Scott, W. T.; Nataya, E. D.; Belzer, C.; Schaap, P. J.

Flavonifractor plautii, a prevalent gut commensal, uniquely combines flavonoid degradation with the capacity to produce health-promoting short-chain fatty acids (SCFAs), notably butyrate and propionate. However, its metabolic pathways, ecological roles, and health impacts remain poorly characterized. To explore its probiotic potential and ecological functions, we developed a genome-scale metabolic model (GEM), iFP655, using automated reconstruction, deep-learning-based gap-filling, thermodynamic constraints, and transcriptomics. The iFP655 model substantially improved the predictions of growth rates and SCFA profiles compared to previous models. Simulations identified acetyl-CoA pathways as the preferred route for butyrate production, whereas the energetically costly lysine pathway remained inactive despite robust gene expression. Propionate synthesis occurred primarily via the methylmalonyl-CoA pathway.
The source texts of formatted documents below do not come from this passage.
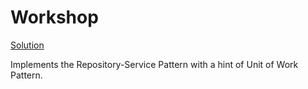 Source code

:# Workshop

[Solution](https://github.com/udarensamolet/Eventmi)

Implements the Repository-Service Pattern with a hint of Unit of Work Pattern. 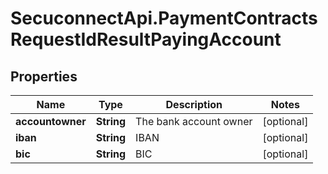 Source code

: # SecuconnectApi.PaymentContractsRequestIdResultPayingAccount

## Properties
Name | Type | Description | Notes
------------ | ------------- | ------------- | -------------
**accountowner** | **String** | The bank account owner | [optional] 
**iban** | **String** | IBAN | [optional] 
**bic** | **String** | BIC | [optional]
Community metabolic modeling with with representative species of a Western minimal gut microbiota highlighted F. plautii\'s contributions to enhanced SCFA production, especially butyrate, amino acid metabolism, and syntrophic interactions driven by dietary substrates. Our findings indicate that diet-driven syntrophy significantly shapes microbial community structure and function, underscoring the ecological importance of F. plautii in gut microbial interactions and highlighting its potential as a probiotic candidate to beneficially modulate gut microbiota through dietary interventions.